His next, however, saw a breathtaking piece of cricket, effected by MS Dhoni. The leggie once again bowled slow through the air to Miller and the ball sneaked through the gate, as the batsman attempted a heave. Dhoni whipped off the bails in a flash despite being momentarily unsighted by the turn and the batsman’s pivot. Only Miller’s back foot didn’t pop out of the crease and he survived. But a shake of the head suggested disbelief, and also his admiration for the great gloveman.
Rewind to September 2017, Eden Gardens. Chahal made one drift down leg against Glenn Maxwell. The Aussie charged down the track, but beaten by the length, he tried to clip it off his pads. The ball hit his right pad and went between his legs. Dhoni collected it diving to his left and in a reverse movement he smashed the stumps, in the blink of an eye. Maxwell was gone.

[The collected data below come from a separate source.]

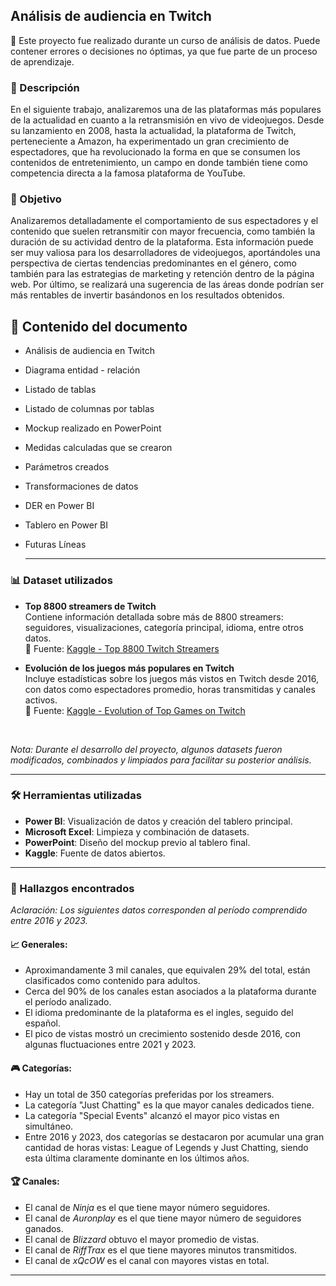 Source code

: ## Análisis de audiencia en Twitch

📘 Este proyecto fue realizado durante un curso de análisis de datos. Puede contener errores o decisiones no óptimas, ya que fue parte de un proceso de aprendizaje.

### 📄 Descripción

En el siguiente trabajo, analizaremos una de las plataformas más populares de la actualidad en cuanto a la retransmisión en vivo de videojuegos. Desde su lanzamiento en 2008, hasta la actualidad, la plataforma de Twitch, perteneciente a Amazon, ha experimentado un gran crecimiento de espectadores, que ha revolucionado la forma en que se consumen los contenidos de entretenimiento, un campo en donde también tiene como competencia directa a la famosa plataforma de YouTube. 

### 🎯 Objetivo

Analizaremos detalladamente el comportamiento de sus espectadores y el contenido que suelen retransmitir con mayor frecuencia, como también la duración de su actividad dentro de la plataforma.  Esta información puede ser muy valiosa para los desarrolladores de videojuegos, aportándoles una perspectiva de ciertas tendencias predominantes en el género, como también para las estrategias de marketing y retención dentro de la página web. Por último, se realizará una sugerencia de las áreas donde podrían ser más rentables de invertir basándonos en los resultados obtenidos.

## 📑 Contenido del documento

- Análisis de audiencia en Twitch
- Diagrama entidad - relación
- Listado de tablas
- Listado de columnas por tablas
- Mockup realizado en PowerPoint
- Medidas calculadas que se crearon
- Parámetros creados
- Transformaciones de datos
- DER en Power BI
- Tablero en Power BI
- Futuras Líneas

  ---

### 📊 Dataset utilizados

- **Top 8800 streamers de Twitch**  
  Contiene información detallada sobre más de 8800 streamers: seguidores, visualizaciones, categoría principal, idioma, entre otros datos.  
  📎 Fuente: [Kaggle - Top 8800 Twitch Streamers](https://www.kaggle.com/datasets/girlazo/top-8800-twitch-streamers)

- **Evolución de los juegos más populares en Twitch**  
  Incluye estadísticas sobre los juegos más vistos en Twitch desde 2016, con datos como espectadores promedio, horas transmitidas y canales activos.  
  📎 Fuente: [Kaggle - Evolution of Top Games on Twitch](https://www.kaggle.com/datasets/rankirsh/evolution-of-top-games-on-twitch)

<br>

*Nota: Durante el desarrollo del proyecto, algunos datasets fueron modificados, combinados y limpiados para facilitar su posterior análisis.*

---

### 🛠️ Herramientas utilizadas

- **Power BI**: Visualización de datos y creación del tablero principal.
- **Microsoft Excel**: Limpieza y combinación de datasets.
- **PowerPoint**: Diseño del mockup previo al tablero final.
- **Kaggle**: Fuente de datos abiertos.

---

### 📌 Hallazgos encontrados 

*Aclaración: Los siguientes datos corresponden al período comprendido entre 2016 y 2023.*

#### 📈 Generales:

- Aproximandamente 3 mil canales, que equivalen 29% del total, están clasificados como contenido para adultos.
- Cerca del 90% de los canales estan asociados a la plataforma durante el período analizado.
- El idioma predominante de la plataforma es el ingles, seguido del español.
- El pico de vistas mostró un crecimiento sostenido desde 2016, con algunas fluctuaciones entre 2021 y 2023.

#### 🎮 Categorías:

- Hay un total de 350 categorías preferidas por los streamers.
- La categoría "Just Chatting" es la que mayor canales dedicados tiene.
- La categoría "Special Events" alcanzó el mayor pico vistas en simultáneo.
- Entre 2016 y 2023, dos categorías se destacaron por acumular una gran cantidad de horas vistas: League of Legends y Just Chatting, siendo esta última claramente dominante en los últimos años.
  
#### 🏆 Canales:

- El canal de *Ninja* es el que tiene mayor número seguidores.
- El canal de *Auronplay* es el que tiene mayor número de seguidores ganados.
- El canal de *Blizzard* obtuvo el mayor promedio de vistas.
- El canal de *RiffTrax* es el que tiene mayores minutos transmitidos.
- El canal de *xQcOW* es el canal con mayores vistas en total.

---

The Johannesburg game came on the heels of Dhoni’s landmark achievement in the third ODI at Cape Town, when the 36-year-old became the first Indian to reach 400 dismissals in 50-over cricket. After 316 ODIs, he has 295 catches and 106 stumpings. Nobody has effected more stumpings in this format, and according to the Indian team fielding coach R Sridhar, Dhoni’s physics-defying glovework could be a subject of a cricket research.
“Dhoni has got his own style, which is so much, so much successful for him. I think we can do research into his style of wicketkeeping and I would like to call it the ‘Mahi-way’. And there are so many things to learn from that and there are so many things which the young keepers may not even be able to contemplate. He is unique in his own way,” Sridhar said on Monday.

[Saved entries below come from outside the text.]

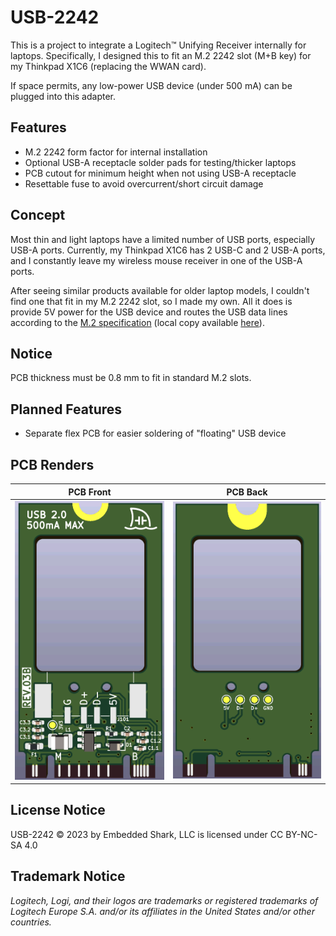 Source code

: # USB-2242
This is a project to integrate a Logitech&trade; Unifying Receiver internally for laptops.  Specifically, I designed this to fit an M.2 2242 slot (M+B key) for my Thinkpad X1C6 (replacing the WWAN card).

If space permits, any low-power USB device (under 500 mA) can be plugged into this adapter.

## Features
- M.2 2242 form factor for internal installation
- Optional USB-A receptacle solder pads for testing/thicker laptops
- PCB cutout for minimum height when not using USB-A receptacle
- Resettable fuse to avoid overcurrent/short circuit damage

## Concept
Most thin and light laptops have a limited number of USB ports, especially USB-A ports.  Currently, my Thinkpad X1C6 has 2 USB-C and 2 USB-A ports, and I constantly leave my wireless mouse receiver in one of the USB-A ports.

After seeing similar products available for older laptop models, I couldn't find one that fit in my M.2 2242 slot, so I made my own.  All it does is provide 5V power for the USB device and routes the USB data lines according to the [M.2 specification](https://pcisig.com/specifications/pciexpress/M.2_Specification/) (local copy available [here](docs/SPEC_PCIe-M.2-Rev1.0.pdf)).

## Notice
PCB thickness must be 0.8 mm to fit in standard M.2 slots.

## Planned Features
- Separate flex PCB for easier soldering of "floating" USB device

## PCB Renders
|PCB Front|PCB Back|
|---------|--------|
|![PCB front](docs/Render_FRONT.png)|![PCB back](docs/Render_BACK.png)|

## License Notice
USB-2242 © 2023 by Embedded Shark, LLC is licensed under CC BY-NC-SA 4.0

## Trademark Notice
_Logitech, Logi, and their logos are trademarks or registered trademarks of Logitech Europe S.A. and/or its affiliates in the United States and/or other countries._
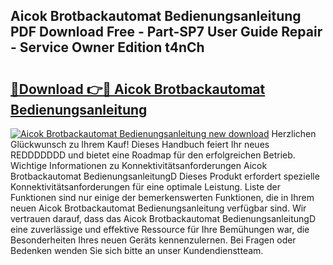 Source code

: ## Aicok Brotbackautomat Bedienungsanleitung PDF Download Free - Part-SP7 User Guide Repair - Service Owner Edition t4nCh

# <h2><a href="http://df13v4.blite.top/?on=Aicok+Brotbackautomat+Bedienungsanleitung">🔗Download 👉🔴 Aicok Brotbackautomat Bedienungsanleitung</a></h2>

[![Aicok Brotbackautomat Bedienungsanleitung new download](https://i.imgur.com/lujVjoI.png)](http://df13v4.blite.top/?on=Aicok+Brotbackautomat+Bedienungsanleitung)
Herzlichen Glückwunsch zu Ihrem Kauf! Dieses Handbuch feiert Ihr neues REDDDDDDD und bietet eine Roadmap für den erfolgreichen Betrieb. Wichtige Informationen zu Konnektivitätsanforderungen Aicok Brotbackautomat BedienungsanleitungD Dieses Produkt erfordert spezielle Konnektivitätsanforderungen für eine optimale Leistung. Liste der Funktionen sind nur einige der bemerkenswerten Funktionen, die in Ihrem neuen Aicok Brotbackautomat Bedienungsanleitung verfügbar sind. Wir vertrauen darauf, dass das Aicok Brotbackautomat BedienungsanleitungD eine zuverlässige und effektive Ressource für Ihre Bemühungen war, die Besonderheiten Ihres neuen Geräts kennenzulernen. Bei Fragen oder Bedenken wenden Sie sich bitte an unser Kundendienstteam.
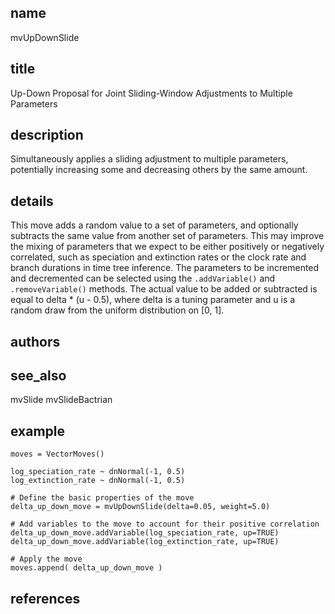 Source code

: ## name
mvUpDownSlide
## title
Up-Down Proposal for Joint Sliding-Window Adjustments to Multiple Parameters
## description
Simultaneously applies a sliding adjustment to multiple parameters, potentially
increasing some and decreasing others by the same amount.
## details
This move adds a random value to a set of parameters, and optionally subtracts
the same value from another set of parameters. This may improve the mixing
of parameters that we expect to be either positively or negatively correlated,
such as speciation and extinction rates or the clock rate and branch durations
in time tree inference. The parameters to be incremented and decremented can be
selected using the `.addVariable()` and `.removeVariable()` methods. The actual
value to be added or subtracted is equal to delta * (u - 0.5), where delta is
a tuning parameter and u is a random draw from the uniform distribution on
[0, 1].
## authors
## see_also
mvSlide
mvSlideBactrian
## example
    moves = VectorMoves()
    
    log_speciation_rate ~ dnNormal(-1, 0.5)
    log_extinction_rate ~ dnNormal(-1, 0.5)
    
    # Define the basic properties of the move
    delta_up_down_move = mvUpDownSlide(delta=0.05, weight=5.0)
    
    # Add variables to the move to account for their positive correlation
    delta_up_down_move.addVariable(log_speciation_rate, up=TRUE)
    delta_up_down_move.addVariable(log_extinction_rate, up=TRUE)
    
    # Apply the move
    moves.append( delta_up_down_move )

## references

Not just young ‘keepers, even the experienced ones are in Dhoni’s awe. Last year, in an interview with The Indian Express, Wriddhiman Saha spoke about his failed attempts to ape Dhoni’s style in the nets. “It’s his (Dhoni) natural. I tried at the nets a few times but couldn’t perfect it,” Saha had said.
That Dhoni has redefined white-ball ‘keeping, especially against the spinners, is now a cliché. Sridhar spoke about one aspect of his genius — hand speed. “He (Dhoni) has got great hands. Definitely the best glovesman as far as wicketkeeping to the spinners goes. His hands work at lightning speed. That’s very unique to him. It’s great to watch. At the same time, for somebody who doesn’t have that skill, it’s a big challenge to get there. He is unbelievable,” the fielding coach analysed.

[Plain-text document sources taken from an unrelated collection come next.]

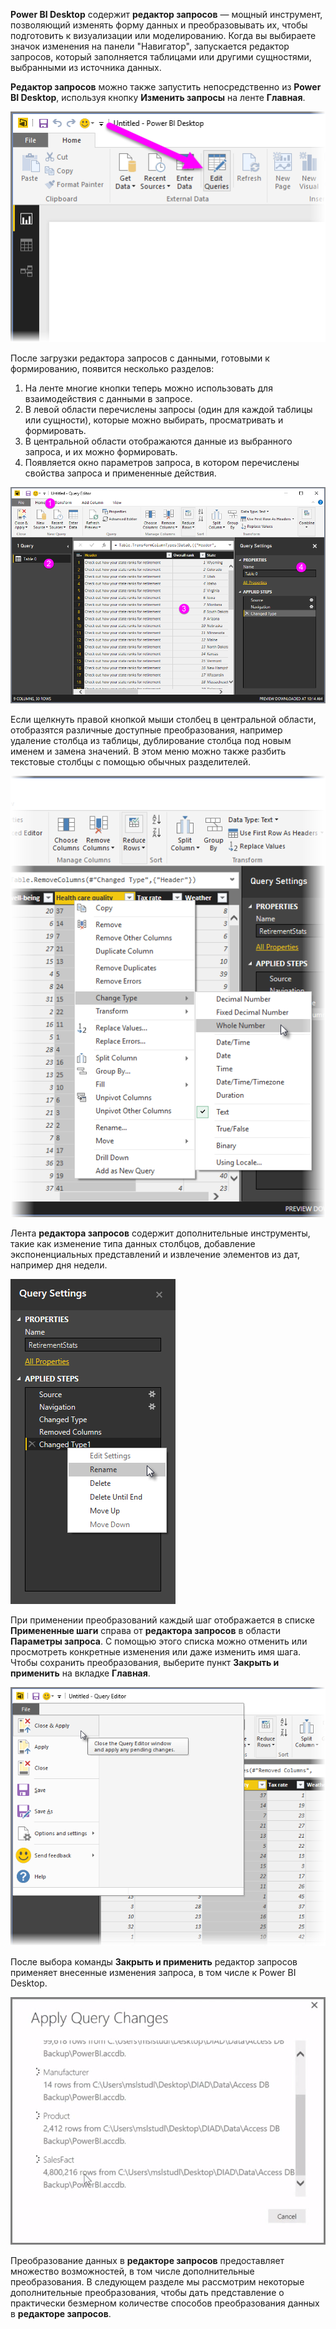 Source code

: **Power BI Desktop** содержит **редактор запросов** — мощный инструмент, позволяющий изменять форму данных и преобразовывать их, чтобы подготовить к визуализации или моделированию. Когда вы выбираете значок изменения на панели "Навигатор", запускается редактор запросов, который заполняется таблицами или другими сущностями, выбранными из источника данных.

**Редактор запросов** можно также запустить непосредственно из **Power BI Desktop**, используя кнопку **Изменить запросы** на ленте **Главная**.

![](media/1-3-clean-and-transform-data-with-query-editor/1-3_1.png)

После загрузки редактора запросов с данными, готовыми к формированию, появится несколько разделов:

1. На ленте многие кнопки теперь можно использовать для взаимодействия с данными в запросе.
2. В левой области перечислены запросы (один для каждой таблицы или сущности), которые можно выбирать, просматривать и формировать.
3. В центральной области отображаются данные из выбранного запроса, и их можно формировать.
4. Появляется окно параметров запроса, в котором перечислены свойства запроса и примененные действия.

![](media/1-3-clean-and-transform-data-with-query-editor/1-3_2.png)

Если щелкнуть правой кнопкой мыши столбец в центральной области, отобразятся различные доступные преобразования, например удаление столбца из таблицы, дублирование столбца под новым именем и замена значений. В этом меню можно также разбить текстовые столбцы с помощью обычных разделителей.

![](media/1-3-clean-and-transform-data-with-query-editor/1-3_3.png)

Лента **редактора запросов** содержит дополнительные инструменты, такие как изменение типа данных столбцов, добавление экспоненциальных представлений и извлечение элементов из дат, например дня недели.

![](media/1-3-clean-and-transform-data-with-query-editor/1-3_4.png)

При применении преобразований каждый шаг отображается в списке **Примененные шаги** справа от **редактора запросов** в области **Параметры запроса**. С помощью этого списка можно отменить или просмотреть конкретные изменения или даже изменить имя шага. Чтобы сохранить преобразования, выберите пункт **Закрыть и применить** на вкладке **Главная**.

![](media/1-3-clean-and-transform-data-with-query-editor/1-3_5.png)

После выбора команды **Закрыть и применить** редактор запросов применяет внесенные изменения запроса, в том числе к Power BI Desktop.

![](media/1-3-clean-and-transform-data-with-query-editor/1-3_6.png)

Преобразование данных в **редакторе запросов** предоставляет множество возможностей, в том числе дополнительные преобразования. В следующем разделе мы рассмотрим некоторые дополнительные преобразования, чтобы дать представление о практически безмерном количестве способов преобразования данных в **редакторе запросов**.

This paper earlier reported how Sridhar had approached Dhoni with childlike excitement after India’s 2016 World T20 game against Australia. The then India captain’s stumping of David Warner to the bowling of R Ashwin was mind-boggling enough for the team’s fielding coach to react that way. Dhoni had loosened his left hand very slightly to allow the ball to bounce back into his grasp and effected the stumping, all in less than a fraction of a second. His awareness and execution had offset the fact that he was unsighted by the advancing Warner and the ball’s trajectory. In technical terms, that loosening of the hand, as Dinesh Karthik described, was the ‘give’ part. “That’s Dhoni’s genius. More than his glovework, it’s the awareness and intelligence of the sport,” Sridhar had said then, adding that Dhoni is “at least three frames quicker”.
In the IPL that year, Dhoni became the ‘Pythagoras’ on the field, stretching his right leg 90 degrees and cutting the angle to stop a dab down to short third man against the spinners.
At the Wanderers, in the penultimate delivery of the Indian innings, Dhoni clipped Chris Morris past square leg but saw AB de Villiers charging towards the ball in the deep field like a terrier. Dhoni had to go for the second and he completed it, running some yards faster than his partner Kuldeep Yadav, a 23-year-old. Sridhar didn’t speak about Dhoni’s fitness today, for that would have been stating the obvious.
How Dhoni does it: Pushes his hands towards the ball. Saves time.
Takes the ball in front of the stumps, especially when throws are a little wide, and flicks it back to effect run-outs.
The late Bob Woolmer was the proponent of this theory.
His 90-degree leg-stretch at times behind the stumps cuts the angle and prevents singles to short/third man against spinners.
His reading of batsmen and peripheral vision allows him time.